X
    Categories: SEO

Usuwanie podstron z Google nie będąc ich właścicielem – aktualizacja

O mechanizmie usuwania podstron z Google pisałem w tym poście. Po moim wpisie, parę osób wyraziło opinię, że coś takiego się nie uda.

Nie byłbym sobą gdybym nie spróbował. Możliwość przeprowadzenia takiego testu pojawiła się kilka dni później.
Przeglądając wpisy w katalogach trafiłem na WebMini zwracające 404.

Sprawdziłem site i daty zrobienia kopi Google. Katalog miał 7 zaindeksowanych podstron i datę kopii strony głównej z przed 2 miesięcy.

Doszedłem więc do wniosku, że krzywdy nikomu moim testem nie zrobię. Na pewno ten katalog to nie kogoś perełka tylko słaba strona, nad korą nikt nie pracuje.

Założyłem więc sobie nowe konto i ładnie poprosiłem o usunięcie tego serwisu z indeksu Google.
W formularzu wpisałem „nazwadomeny.pl” licząc, że całość zniknie.

Tego dnia nie sprawdzałem co się stało z moją „prośbą”.

Dopiero na drugi dzień rano sprawdziłem co też Google zrobiło.

W GWT widniała informacja, że moja „prośba” została zaakceptowana.

Zdziwiłem się trochę bo myślałem, że usunięty będzie cały katalog a nie tylko strona główna. Nie wiem czy jest to jakaś blokada czy też tym narzędziem nie można usunąć całej witryny.
Możliwe też, że by to zrobić musiałbym inaczej podać adres w formularzu, jednak nie znalazłem o tyn informacji.

Nie zmienia to jednak sytuacji, w sprzyjających warunkach można komuś nieźle nabruździć usuwając mu tylko stronę główną z indeksu.

Dlaczego ?

Odpowiedź jest trywialna – strona główna to najczęściej wybierane miejsce docelowe do pozycjonowania.
Nie trzeba chyba dopisywać co się dzieje, gdy znika z indeksu za sprawą osób trzecich….

Uważam, że ta funkcja jest bardzo niebezpieczna!
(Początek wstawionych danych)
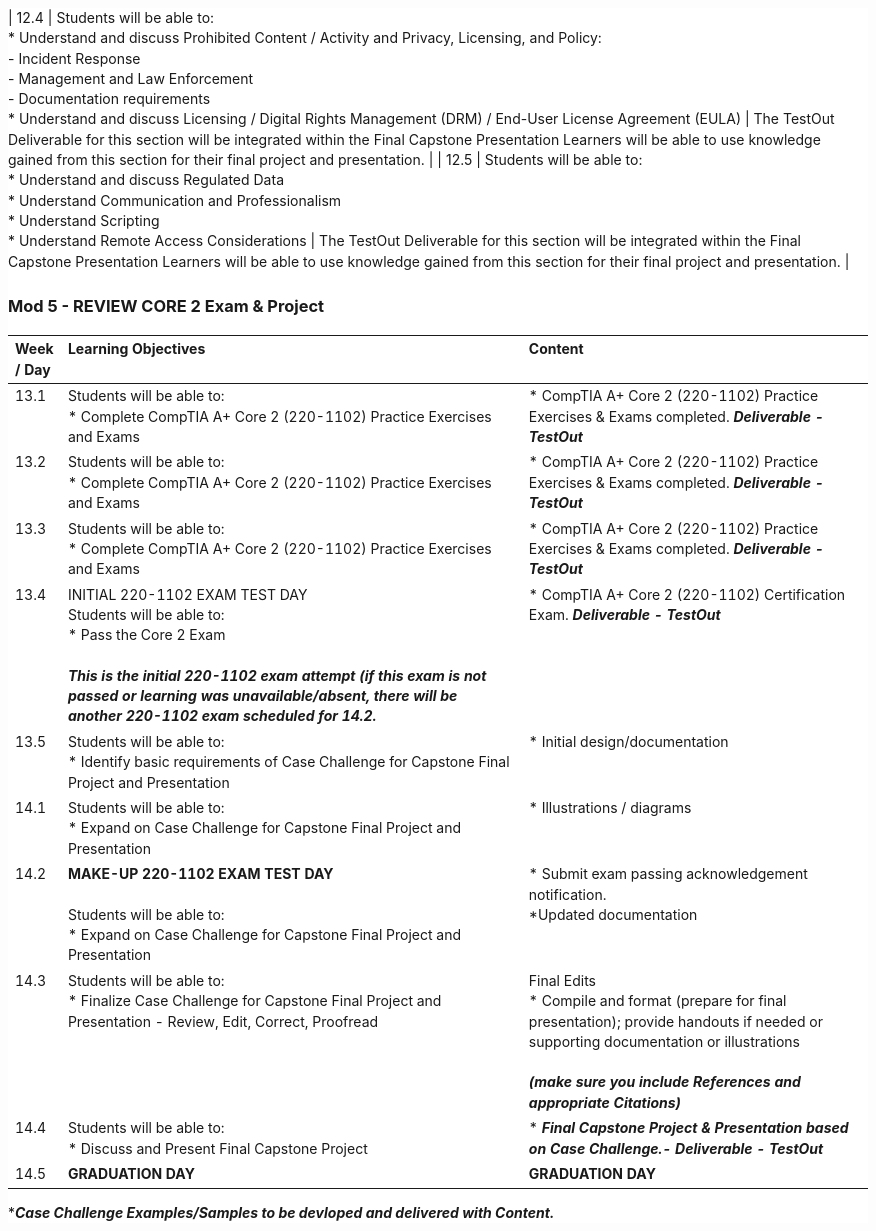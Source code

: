 | 12.4 | Students will be able to:     <br /> * Understand and discuss Prohibited Content / Activity and Privacy, Licensing, and Policy:    <br />     - Incident Response    <br />     - Management and Law Enforcement    <br />     - Documentation requirements    <br /> * Understand and discuss Licensing / Digital Rights Management (DRM) / End-User License Agreement (EULA)  | The TestOut Deliverable for this section will be integrated within the Final Capstone Presentation Learners will be able to use knowledge gained from this section for their final project and presentation.  |
| 12.5  | Students will be able to:    <br /> * Understand and discuss Regulated Data    <br /> * Understand Communication and Professionalism    <br />* Understand Scripting    <br /> * Understand Remote Access Considerations  | The TestOut Deliverable for this section will be integrated within the Final Capstone Presentation Learners will be able to use knowledge gained from this section for their final project and presentation.  |

### Mod 5 - REVIEW CORE 2 Exam & Project

| **Week / Day**      |  **Learning Objectives**      |   **Content**    |
| :-------------- | :---------- | :----------- |
| 13.1   | Students will be able to:    <br /> * Complete CompTIA A+ Core 2 (220-1102)  Practice Exercises and Exams   | * CompTIA A+ Core 2 (220-1102) Practice Exercises & Exams completed. ***Deliverable - TestOut***  |
| 13.2  | Students will be able to:     <br /> * Complete CompTIA A+ Core 2 (220-1102)  Practice Exercises and Exams   | * CompTIA A+ Core 2 (220-1102) Practice Exercises & Exams completed. ***Deliverable - TestOut***  |
| 13.3  | Students will be able to:    <br /> * Complete CompTIA A+ Core 2 (220-1102)  Practice Exercises and Exams   | * CompTIA A+ Core 2 (220-1102) Practice Exercises & Exams completed. ***Deliverable - TestOut***   |
| 13.4  | INITIAL 220-1102 EXAM TEST DAY    <br /> Students will be able to:     <br /> * Pass the Core 2 Exam    <br /><br /> ***This is the initial 220-1102 exam attempt (if this exam is not passed or learning was unavailable/absent, there will be another 220-1102 exam scheduled for 14.2.***   | * CompTIA A+ Core 2 (220-1102) Certification Exam.   ***Deliverable - TestOut***  | 
| 13.5 | Students will be able to:     <br /> * Identify basic requirements of Case Challenge for Capstone Final Project and Presentation   | * Initial design/documentation  |
| 14.1 | Students will be able to:    <br /> * Expand on Case Challenge for Capstone Final Project and Presentation   | * Illustrations / diagrams   |
| 14.2  | **MAKE-UP  220-1102 EXAM TEST DAY**    <br /><br /> Students will be able to:     <br /> * Expand on Case Challenge for Capstone Final Project and Presentation   | * Submit exam passing acknowledgement notification.    <br /> *Updated documentation   |
| 14.3  | Students will be able to:    <br /> * Finalize Case Challenge for Capstone Final Project and Presentation - Review, Edit, Correct, Proofread |  Final Edits    <br /> * Compile and format (prepare for final presentation); provide handouts if needed or supporting documentation or illustrations     <br /><br />***(make sure you include References and appropriate Citations)***   |
| 14.4   | Students will be able to:     <br /> * Discuss and Present Final Capstone Project  | * ***Final Capstone Project & Presentation based on Case Challenge.- Deliverable - TestOut***  |
| 14.5   | **GRADUATION DAY**  | **GRADUATION DAY**  |

****Case Challenge Examples/Samples to be devloped and delivered with Content.***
Jestem pewien, że w przypadku odpowiedniego splotu wydarzeń można by wykosić tym swoją konkurencję lub znane w sieci serwisy.
Trzeba tylko czekać na awarię i 404 albo 410.

PS
Katalog użyty do tego testu dziś ma jedną podstronę w indeksie ale i tak anulowałem swoją prośbę.